Após veto de Lula à desoneração, petista prega cautela na Câmara: vamos ver ponto a ponto

    Valmir Assunção (PT-BA) propõe análise de cada setor, para ‘não ter prejuízo para o Estado brasileiro e, ao mesmo tempo, os trabalhadores não serem sacrificados’

    Foto: Gabriela Araújo / bahia.ba

    Após o veto integral do presidente Luiz Inácio Lula da Silva (PT) ao projeto de lei que prorroga a vigência da política de desoneração da folha de pagamentos de 17 setores econômicos, o deputado federal Valmir Assunção (PT-BA) classificou o tema como “muito polêmico” e pregou cautela na discussão sobre uma eventual derrubada do veto presidencial na Câmara dos Deputados.

    “Lógico, eu não sou a favor de desoneração, mas eu acho que o veto global é algo que nós temos que debater ponto a ponto na Câmara. Nós já iniciamos a discussão junto com o presidente da Câmara, justamente nesse aspecto, pra a gente ver ponto a ponto. Pra poder a gente não tomar uma decisão simplesmente porque o presidente vetou”, ponderou o parlamentar em entrevista ao bahia.ba, nesta segunda-feira (27), em Salvador, durante agenda do governador Jerônimo Rodrigues (PT) e da ministra da Saúde, Nísia Trindade, para entrega de ambulâncias do SAMU a diversos municípios baianos.

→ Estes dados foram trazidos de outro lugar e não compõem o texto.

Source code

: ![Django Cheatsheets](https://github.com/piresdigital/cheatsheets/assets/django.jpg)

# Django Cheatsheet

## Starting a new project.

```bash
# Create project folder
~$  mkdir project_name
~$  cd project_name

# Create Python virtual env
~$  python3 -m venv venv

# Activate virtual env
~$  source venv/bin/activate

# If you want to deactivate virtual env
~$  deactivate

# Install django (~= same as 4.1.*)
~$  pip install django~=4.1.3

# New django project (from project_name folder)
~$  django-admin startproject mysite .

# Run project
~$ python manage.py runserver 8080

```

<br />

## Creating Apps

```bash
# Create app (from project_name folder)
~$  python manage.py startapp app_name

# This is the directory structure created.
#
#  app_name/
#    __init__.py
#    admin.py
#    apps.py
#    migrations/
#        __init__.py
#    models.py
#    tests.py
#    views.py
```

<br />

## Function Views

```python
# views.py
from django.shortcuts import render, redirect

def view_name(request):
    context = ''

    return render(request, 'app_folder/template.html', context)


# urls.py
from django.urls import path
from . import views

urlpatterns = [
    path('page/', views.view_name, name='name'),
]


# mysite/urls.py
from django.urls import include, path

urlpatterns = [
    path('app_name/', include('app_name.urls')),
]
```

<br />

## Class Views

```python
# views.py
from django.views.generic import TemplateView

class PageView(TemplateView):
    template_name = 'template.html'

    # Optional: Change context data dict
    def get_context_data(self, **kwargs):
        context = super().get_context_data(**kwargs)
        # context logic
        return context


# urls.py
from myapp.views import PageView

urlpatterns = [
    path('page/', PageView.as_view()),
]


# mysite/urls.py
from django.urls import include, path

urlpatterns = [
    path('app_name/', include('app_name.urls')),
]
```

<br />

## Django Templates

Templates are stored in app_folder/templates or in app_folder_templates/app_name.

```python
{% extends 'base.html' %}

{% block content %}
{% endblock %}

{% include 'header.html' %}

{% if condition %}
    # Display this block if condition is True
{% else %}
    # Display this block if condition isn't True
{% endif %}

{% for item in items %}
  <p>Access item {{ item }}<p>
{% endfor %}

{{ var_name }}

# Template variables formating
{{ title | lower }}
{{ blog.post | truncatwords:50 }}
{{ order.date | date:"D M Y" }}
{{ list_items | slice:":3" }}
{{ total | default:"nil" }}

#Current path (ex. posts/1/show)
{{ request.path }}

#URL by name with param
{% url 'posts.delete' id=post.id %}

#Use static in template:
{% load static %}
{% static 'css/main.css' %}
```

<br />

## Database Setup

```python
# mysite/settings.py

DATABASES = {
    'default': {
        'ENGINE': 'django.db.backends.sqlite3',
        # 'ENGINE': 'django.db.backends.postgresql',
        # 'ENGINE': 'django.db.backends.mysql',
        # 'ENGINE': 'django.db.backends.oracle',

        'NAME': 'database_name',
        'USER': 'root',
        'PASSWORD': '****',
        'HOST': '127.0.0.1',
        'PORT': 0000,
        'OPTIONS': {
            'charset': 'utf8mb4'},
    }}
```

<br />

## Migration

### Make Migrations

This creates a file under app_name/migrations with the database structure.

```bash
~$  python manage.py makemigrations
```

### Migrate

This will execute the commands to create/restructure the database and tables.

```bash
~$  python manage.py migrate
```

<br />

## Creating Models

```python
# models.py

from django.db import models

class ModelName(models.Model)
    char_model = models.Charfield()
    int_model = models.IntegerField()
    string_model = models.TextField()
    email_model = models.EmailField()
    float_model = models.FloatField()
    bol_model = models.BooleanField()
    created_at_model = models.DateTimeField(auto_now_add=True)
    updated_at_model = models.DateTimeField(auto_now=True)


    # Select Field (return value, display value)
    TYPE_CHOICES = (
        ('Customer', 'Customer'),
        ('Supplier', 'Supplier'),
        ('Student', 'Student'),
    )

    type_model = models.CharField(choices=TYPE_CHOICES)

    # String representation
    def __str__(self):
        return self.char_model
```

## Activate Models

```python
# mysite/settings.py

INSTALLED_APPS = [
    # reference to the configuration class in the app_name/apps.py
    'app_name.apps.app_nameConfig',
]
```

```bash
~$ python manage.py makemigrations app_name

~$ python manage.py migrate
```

    Diante de protestos de empresários e prefeitos, Valmir Assunção defendeu que o Legislativo tome uma decisão “levando em consideração cada setor”, em uma análise detalhada para “não ter prejuízo para o Estado brasileiro e, ao mesmo tempo, os trabalhadores não serem sacrificados diante desse veto”.

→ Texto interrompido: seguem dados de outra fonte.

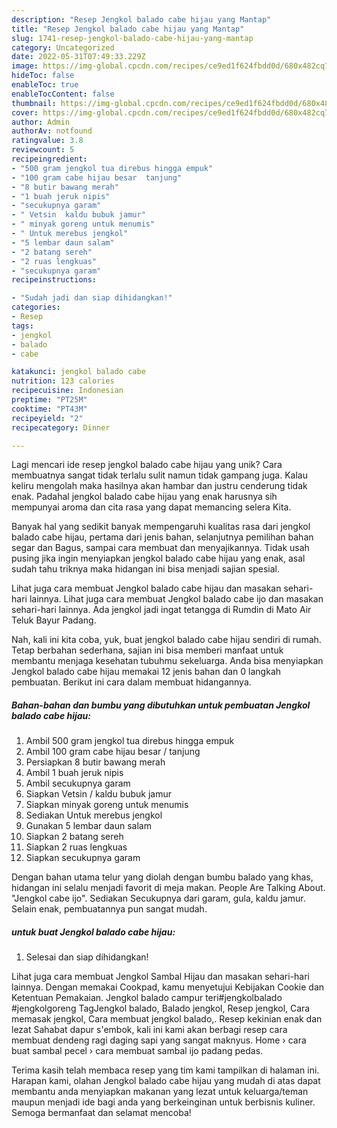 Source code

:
 ```yaml
---
description: "Resep Jengkol balado cabe hijau yang Mantap"
title: "Resep Jengkol balado cabe hijau yang Mantap"
slug: 1741-resep-jengkol-balado-cabe-hijau-yang-mantap
category: Uncategorized
date: 2022-05-31T07:49:33.229Z
image: https://img-global.cpcdn.com/recipes/ce9ed1f624fbdd0d/680x482cq70/jengkol-balado-cabe-hijau-foto-resep-utama.jpg
hideToc: false
enableToc: true
enableTocContent: false
thumbnail: https://img-global.cpcdn.com/recipes/ce9ed1f624fbdd0d/680x482cq70/jengkol-balado-cabe-hijau-foto-resep-utama.jpg
cover: https://img-global.cpcdn.com/recipes/ce9ed1f624fbdd0d/680x482cq70/jengkol-balado-cabe-hijau-foto-resep-utama.jpg
author: Admin
authorAv: notfound
ratingvalue: 3.8
reviewcount: 5
recipeingredient:
- "500 gram jengkol tua direbus hingga empuk"
- "100 gram cabe hijau besar  tanjung"
- "8 butir bawang merah"
- "1 buah jeruk nipis"
- "secukupnya garam"
- " Vetsin  kaldu bubuk jamur"
- " minyak goreng untuk menumis"
- " Untuk merebus jengkol"
- "5 lembar daun salam"
- "2 batang sereh"
- "2 ruas lengkuas"
- "secukupnya garam"
recipeinstructions:

- "Sudah jadi dan siap dihidangkan!"
categories:
- Resep
tags:
- jengkol
- balado
- cabe

katakunci: jengkol balado cabe 
nutrition: 123 calories
recipecuisine: Indonesian
preptime: "PT25M"
cooktime: "PT43M"
recipeyield: "2"
recipecategory: Dinner

---
```





Lagi mencari ide resep jengkol balado cabe hijau yang unik? Cara membuatnya sangat tidak terlalu sulit namun tidak gampang juga. Kalau keliru mengolah maka hasilnya akan hambar dan justru cenderung tidak enak. Padahal jengkol balado cabe hijau yang enak harusnya sih mempunyai aroma dan cita rasa yang dapat memancing selera Kita.





Banyak hal yang sedikit banyak mempengaruhi kualitas rasa dari jengkol balado cabe hijau, pertama dari jenis bahan, selanjutnya pemilihan bahan segar dan Bagus, sampai cara membuat dan menyajikannya. Tidak usah pusing jika ingin menyiapkan jengkol balado cabe hijau yang enak,      asal sudah tahu triknya maka hidangan ini bisa menjadi sajian spesial.














Lihat juga cara membuat Jengkol balado cabe hijau dan masakan sehari-hari lainnya. Lihat juga cara membuat Jengkol balado cabe ijo dan masakan sehari-hari lainnya. Ada jengkol jadi ingat tetangga di Rumdin di Mato Air Teluk Bayur Padang.






Nah, kali ini kita coba, yuk, buat jengkol balado cabe hijau sendiri di rumah. Tetap berbahan sederhana, sajian ini bisa memberi manfaat untuk membantu menjaga kesehatan tubuhmu sekeluarga. Anda bisa menyiapkan Jengkol balado cabe hijau memakai 12 jenis bahan dan 0 langkah pembuatan. Berikut ini cara dalam membuat hidangannya.

<!--inarticleads1-->

##### Bahan-bahan dan bumbu yang dibutuhkan untuk pembuatan Jengkol balado cabe hijau:

1. Ambil 500 gram jengkol tua direbus hingga empuk
1. Ambil 100 gram cabe hijau besar / tanjung
1. Persiapkan 8 butir bawang merah
1. Ambil 1 buah jeruk nipis
1. Ambil secukupnya garam
1. Siapkan  Vetsin / kaldu bubuk jamur
1. Siapkan  minyak goreng untuk menumis
1. Sediakan  Untuk merebus jengkol
1. Gunakan 5 lembar daun salam
1. Siapkan 2 batang sereh
1. Siapkan 2 ruas lengkuas
1. Siapkan secukupnya garam


Dengan bahan utama telur yang diolah dengan bumbu balado yang khas, hidangan ini selalu menjadi favorit di meja makan. People Are Talking About. &#34;Jengkol cabe ijo&#34;. Sediakan Secukupnya dari garam, gula, kaldu jamur. Selain enak, pembuatannya pun sangat mudah. 

<!--inarticleads2-->

#####  untuk buat Jengkol balado cabe hijau:


1. Selesai dan siap dihidangkan!

Lihat juga cara membuat Jengkol Sambal Hijau dan masakan sehari-hari lainnya. Dengan memakai Cookpad, kamu menyetujui Kebijakan Cookie dan Ketentuan Pemakaian. Jengkol balado campur teri#jengkolbalado #jengkolgoreng TagJengkol balado, Balado jengkol, Resep jengkol, Cara memasak jengkol, Cara membuat jengkol balado,. Resep kekinian enak dan lezat Sahabat dapur s&#39;embok, kali ini kami akan berbagi resep cara membuat dendeng ragi daging sapi yang sangat maknyus. Home › cara buat sambal pecel › cara membuat sambal ijo padang pedas. 

Terima kasih telah membaca resep yang tim kami tampilkan di halaman ini. Harapan kami, olahan Jengkol balado cabe hijau yang mudah di atas dapat membantu anda menyiapkan makanan yang lezat untuk keluarga/teman maupun menjadi ide bagi anda yang berkeinginan untuk berbisnis kuliner. Semoga bermanfaat dan selamat mencoba!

    “Ou seja, vai ser também uma pauta muito polêmica, mas acredito que nós vamos, o PT juntamente com o líder do governo, construir um consenso junto com o presidente da Câmara”, concluiu o deputado baiano.

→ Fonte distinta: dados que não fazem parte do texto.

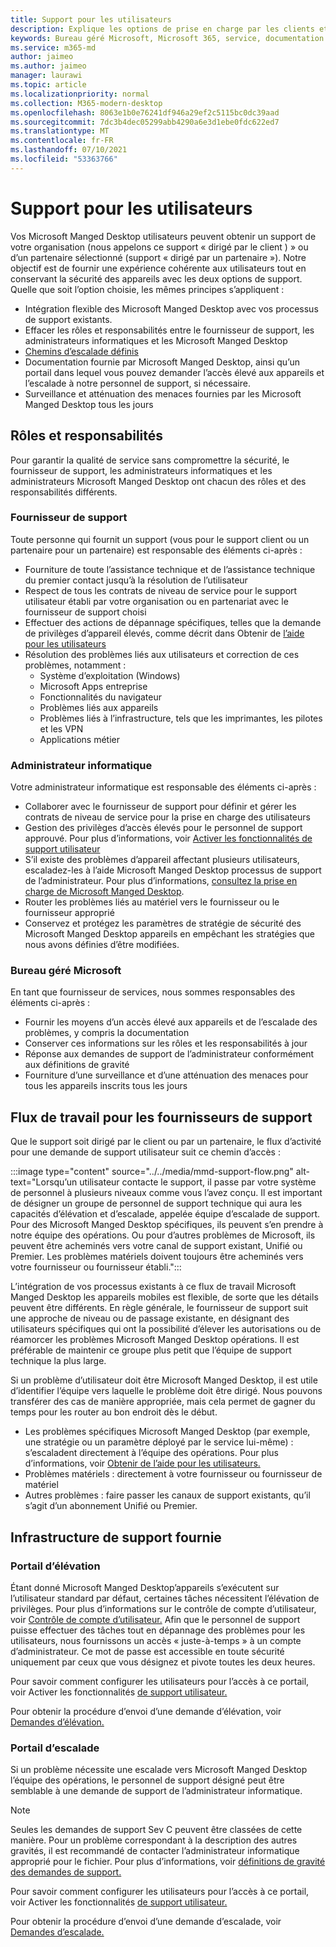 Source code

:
 ```yaml
---
title: Support pour les utilisateurs
description: Explique les options de prise en charge par les clients et les partenaires.
keywords: Bureau géré Microsoft, Microsoft 365, service, documentation
ms.service: m365-md
author: jaimeo
ms.author: jaimeo
manager: laurawi
ms.topic: article
ms.localizationpriority: normal
ms.collection: M365-modern-desktop
ms.openlocfilehash: 8063e1b0e76241df946a29ef2c5115bc0dc39aad
ms.sourcegitcommit: 7dc3b4dec05299abb4290a6e3d1ebe0fdc622ed7
ms.translationtype: MT
ms.contentlocale: fr-FR
ms.lasthandoff: 07/10/2021
ms.locfileid: "53363766"
---
```

# <a name="user-support"></a>Support pour les utilisateurs

Vos Microsoft Manged Desktop utilisateurs peuvent obtenir un support de votre organisation (nous appelons ce support « dirigé par le client ) » ou d’un partenaire sélectionné (support « dirigé par un partenaire »). Notre objectif est de fournir une expérience cohérente aux utilisateurs tout en conservant la sécurité des appareils avec les deux options de support. Quelle que soit l’option choisie, les mêmes principes s’appliquent : 

- Intégration flexible des Microsoft Manged Desktop avec vos processus de support existants. 
- Effacer les rôles et responsabilités entre le fournisseur de support, les administrateurs informatiques et les Microsoft Manged Desktop 
- [Chemins d’escalade définis](#workflow-for-support-providers)
- Documentation fournie par Microsoft Manged Desktop, ainsi qu’un portail dans lequel vous pouvez demander l’accès élevé aux appareils et l’escalade à notre personnel de support, si nécessaire.
- Surveillance et atténuation des menaces fournies par les Microsoft Manged Desktop tous les jours

## <a name="roles-and-responsibilities"></a>Rôles et responsabilités

Pour garantir la qualité de service sans compromettre la sécurité, le fournisseur de support, les administrateurs informatiques et les administrateurs Microsoft Manged Desktop ont chacun des rôles et des responsabilités différents.

### <a name="support-provider"></a>Fournisseur de support

Toute personne qui fournit un support (vous pour le support client ou un partenaire pour un partenaire) est responsable des éléments ci-après :

- Fourniture de toute l’assistance technique et de l’assistance technique du premier contact jusqu’à la résolution de l’utilisateur
- Respect de tous les contrats de niveau de service pour le support utilisateur établi par votre organisation ou en partenariat avec le fournisseur de support choisi
- Effectuer des actions de dépannage spécifiques, telles que la demande de privilèges d’appareil élevés, comme décrit dans Obtenir de [l’aide pour les utilisateurs](../working-with-managed-desktop/end-user-support.md)
- Résolution des problèmes liés aux utilisateurs et correction de ces problèmes, notamment :
    - Système d’exploitation (Windows)
    - Microsoft Apps entreprise
    - Fonctionnalités du navigateur
    - Problèmes liés aux appareils
    - Problèmes liés à l’infrastructure, tels que les imprimantes, les pilotes et les VPN
    - Applications métier

### <a name="it-admin"></a>Administrateur informatique

Votre administrateur informatique est responsable des éléments ci-après :

- Collaborer avec le fournisseur de support pour définir et gérer les contrats de niveau de service pour la prise en charge des utilisateurs
- Gestion des privilèges d’accès élevés pour le personnel de support approuvé. Pour plus d’informations, voir [Activer les fonctionnalités de support utilisateur](../get-started/enable-support.md)
- S’il existe des problèmes d’appareil affectant plusieurs utilisateurs, escaladez-les à l’aide Microsoft Manged Desktop processus de support de l’administrateur. Pour plus d’informations, [consultez la prise en charge de Microsoft Manged Desktop](../working-with-managed-desktop/admin-support.md).
- Router les problèmes liés au matériel vers le fournisseur ou le fournisseur approprié
- Conservez et protégez les paramètres de stratégie de sécurité des Microsoft Manged Desktop appareils en empêchant les stratégies que nous avons définies d’être modifiées.

### <a name="microsoft-managed-desktop"></a>Bureau géré Microsoft

En tant que fournisseur de services, nous sommes responsables des éléments ci-après :

- Fournir les moyens d’un accès élevé aux appareils et de l’escalade des problèmes, y compris la documentation
- Conserver ces informations sur les rôles et les responsabilités à jour
- Réponse aux demandes de support de l’administrateur conformément aux définitions de gravité
- Fourniture d’une surveillance et d’une atténuation des menaces pour tous les appareils inscrits tous les jours

## <a name="workflow-for-support-providers"></a>Flux de travail pour les fournisseurs de support

Que le support soit dirigé par le client ou par un partenaire, le flux d’activité pour une demande de support utilisateur suit ce chemin d’accès :

:::image type="content" source="../../media/mmd-support-flow.png" alt-text="Lorsqu’un utilisateur contacte le support, il passe par votre système de personnel à plusieurs niveaux comme vous l’avez conçu. Il est important de désigner un groupe de personnel de support technique qui aura les capacités d’élévation et d’escalade, appelée équipe d’escalade de support. Pour des Microsoft Manged Desktop spécifiques, ils peuvent s’en prendre à notre équipe des opérations. Ou pour d’autres problèmes de Microsoft, ils peuvent être acheminés vers votre canal de support existant, Unifié ou Premier. Les problèmes matériels doivent toujours être acheminés vers votre fournisseur ou fournisseur établi.":::

L’intégration de vos processus existants à ce flux de travail Microsoft Manged Desktop les appareils mobiles est flexible, de sorte que les détails peuvent être différents. En règle générale, le fournisseur de support suit une approche de niveau ou de passage existante, en désignant des utilisateurs spécifiques qui ont la possibilité d’élever les autorisations ou de réamorcer les problèmes Microsoft Manged Desktop opérations. Il est préférable de maintenir ce groupe plus petit que l’équipe de support technique la plus large.

Si un problème d’utilisateur doit être Microsoft Manged Desktop, il est utile d’identifier l’équipe vers laquelle le problème doit être dirigé. Nous pouvons transférer des cas de manière appropriée, mais cela permet de gagner du temps pour les router au bon endroit dès le début.

- Les problèmes spécifiques Microsoft Manged Desktop (par exemple, une stratégie ou un paramètre déployé par le service lui-même) : s’escaladent directement à l’équipe des opérations. Pour plus d’informations, voir [Obtenir de l’aide pour les utilisateurs.](../working-with-managed-desktop/end-user-support.md)
- Problèmes matériels : directement à votre fournisseur ou fournisseur de matériel
- Autres problèmes : faire passer les canaux de support existants, qu’il s’agit d’un abonnement Unifié ou Premier.

## <a name="provided-support-framework"></a>Infrastructure de support fournie


### <a name="elevation-portal"></a>Portail d’élévation 

Étant donné Microsoft Manged Desktop’appareils s’exécutent sur l’utilisateur standard par défaut, certaines tâches nécessitent l’élévation de privilèges. Pour plus d’informations sur le contrôle de compte d’utilisateur, voir [Contrôle de compte d’utilisateur.](/windows/security/identity-protection/user-account-control/user-account-control-overview) Afin que le personnel de [](../working-with-managed-desktop/end-user-support.md#elevation-requests) support puisse effectuer des tâches tout en dépannage des problèmes pour les utilisateurs, nous fournissons un accès « juste-à-temps » à un compte d’administrateur. Ce mot de passe est accessible en toute sécurité uniquement par ceux que vous désignez et pivote toutes les deux heures.  

Pour savoir comment configurer les utilisateurs pour l’accès à ce portail, voir Activer les fonctionnalités [de support utilisateur.](../get-started/enable-support.md)

Pour obtenir la procédure d’envoi d’une demande d’élévation, voir [Demandes d’élévation.](../working-with-managed-desktop/end-user-support.md#elevation-requests)

### <a name="escalation-portal"></a>Portail d’escalade 

Si un problème nécessite une escalade vers Microsoft Manged Desktop l’équipe des opérations, le personnel de support désigné peut être semblable à une demande de support de l’administrateur informatique.  

> [!NOTE]
> Seules les demandes de support Sev C peuvent être classées de cette manière. Pour un problème correspondant à la description des autres gravités, il est recommandé de contacter l’administrateur informatique approprié pour le fichier. Pour plus d’informations, voir [définitions de gravité des demandes de support.](../working-with-managed-desktop/admin-support.md#support-request-severity-definitions)

Pour savoir comment configurer les utilisateurs pour l’accès à ce portail, voir Activer les fonctionnalités [de support utilisateur.](../get-started/enable-support.md)

Pour obtenir la procédure d’envoi d’une demande d’escalade, voir [Demandes d’escalade.](../working-with-managed-desktop/end-user-support.md#escalation-requests)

    Ao vetar integralmente o PL, o governo federal apontou que a “proposição legislativa padece de vício de inconstitucionalidade e contraria o interesse público tendo em vista que cria renúncia de receita sem apresentar demonstrativo de impacto orçamentário-financeiro para o ano corrente e os dois seguintes, com memória de cálculo, e sem indicar as medidas de compensação”.